Your assistant will know things that are important to you.

So when you tell it using sign language, download Ben Afleck in
Paycheck. or using speech or in text or through whatever interface, it
will search and download the movie and it will then have that on file
and you should them be able to tell the AI to excerpt it for you,
and then you can use commands to teach it useful information that is in
that movie. Keep this, discard that. And give it a few meaningful index
words. You have to tell it what is important information.

Now if it could use speech recognition, it might be able to log a lot of
meaningful information itself.

If you can identify and separate Ben Afleck's voice and then you have
the main character and so even if you have a lot of useless information
tagging along, there might be useful information in there.

So that you might just tell it to get that movie, and it does that and
garners useful information from it itself.
And indexes the information either as thumbnails or some parsed text.
Use the net for reviews if it has nothing to do, get more information
from the book its based on if it can find it. Let it gather meaningful
information and then try to find ways to sift that information into
useful information.

It can then easily mimic a review of the movie, show you excerpts etc.

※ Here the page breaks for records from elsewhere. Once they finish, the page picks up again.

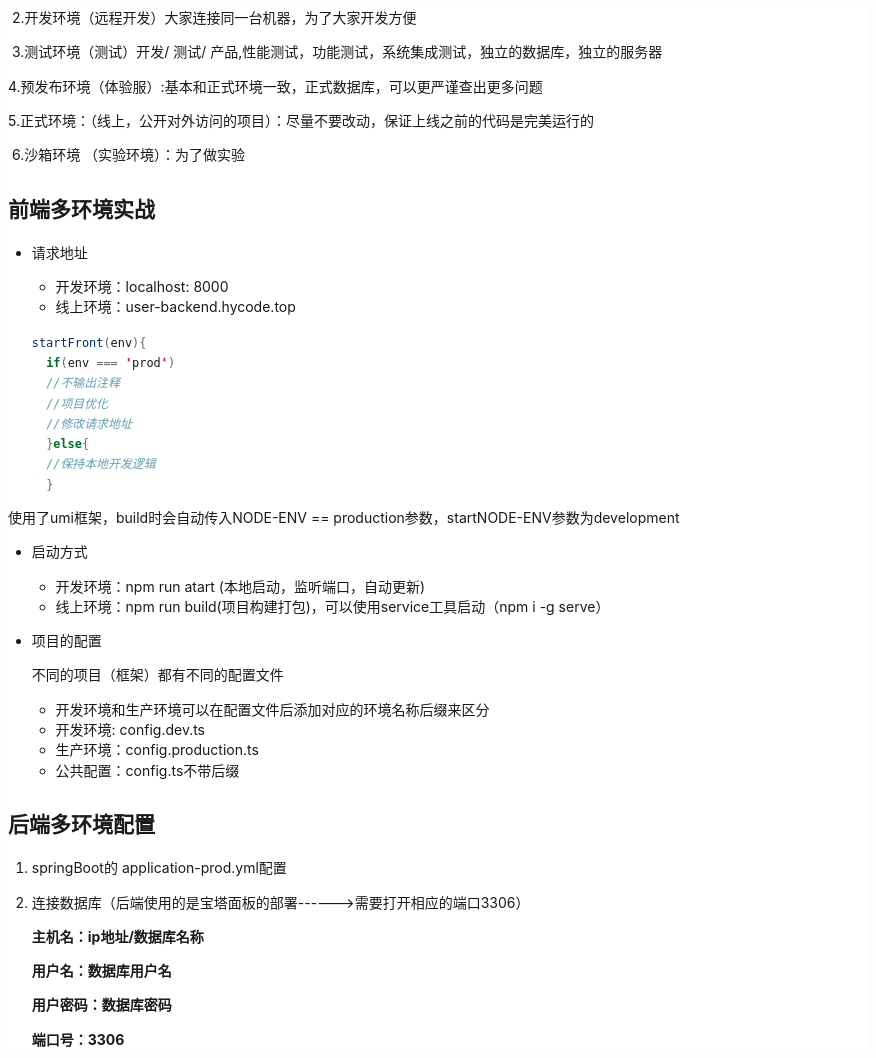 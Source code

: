 ​	2.开发环境（远程开发）大家连接同一台机器，为了大家开发方便

​	3.测试环境（测试）开发/ 测试/ 产品,性能测试，功能测试，系统集成测试，独立的数据库，独立的服务器

​	4.预发布环境（体验服）:基本和正式环境一致，正式数据库，可以更严谨查出更多问题

​	5.正式环境：（线上，公开对外访问的项目）：尽量不要改动，保证上线之前的代码是完美运行的

​	6.沙箱环境 （实验环境）：为了做实验



## 前端多环境实战

- 请求地址

   - 开发环境：localhost: 8000
   - 线上环境：user-backend.hycode.top

  ```java
  startFront(env){
  	if(env === 'prod')
  	//不输出注释
  	//项目优化
  	//修改请求地址
  	}else{
  	//保持本地开发逻辑
  	}
  ```



使用了umi框架，build时会自动传入NODE-ENV  == production参数，startNODE-ENV参数为development

- 启动方式

   - 开发环境：npm run atart (本地启动，监听端口，自动更新)
   - 线上环境：npm run build(项目构建打包)，可以使用service工具启动（npm i -g serve）

- 项目的配置

  不同的项目（框架）都有不同的配置文件

   - 开发环境和生产环境可以在配置文件后添加对应的环境名称后缀来区分
   - 开发环境: config.dev.ts
   - 生产环境：config.production.ts
   - 公共配置：config.ts不带后缀

## 后端多环境配置

1. springBoot的 application-prod.yml配置

2. 连接数据库（后端使用的是宝塔面板的部署------>需要打开相应的端口3306）

   **主机名：ip地址/数据库名称**

   **用户名：数据库用户名**

   **用户密码：数据库密码**

   **端口号：3306**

And do this for any film including documentaries and any on topic
information that it can gather in any form. Even mp3 audiobooks.

Storage of data is not really a problem. But you have to lend your mind
to the AI. You have to do the thinking for him when you program how he
will gather and sort useful information.


Working backwards is the best way and you notice in that movie trailer
they talk about reverse engineering. Which he does there as well.

I showed you the information pathway on that already.

So we ourselves will use that by imagining what the finish product is we
want and then working backwards with a backwards chaining inference
engine even though what we are reverse engineering does not yet exist.
As far as we know.

So we can reverse engineer something that has never been made before.

We just start a little farther up. We want t to look like this, so we
start with a conceptual drawing or example from film or wherever and
then make the machine.

we can do the same for our AI.

We say what does he need to know and when does he need to know it and
can we keep it simple but still be effective information transfer.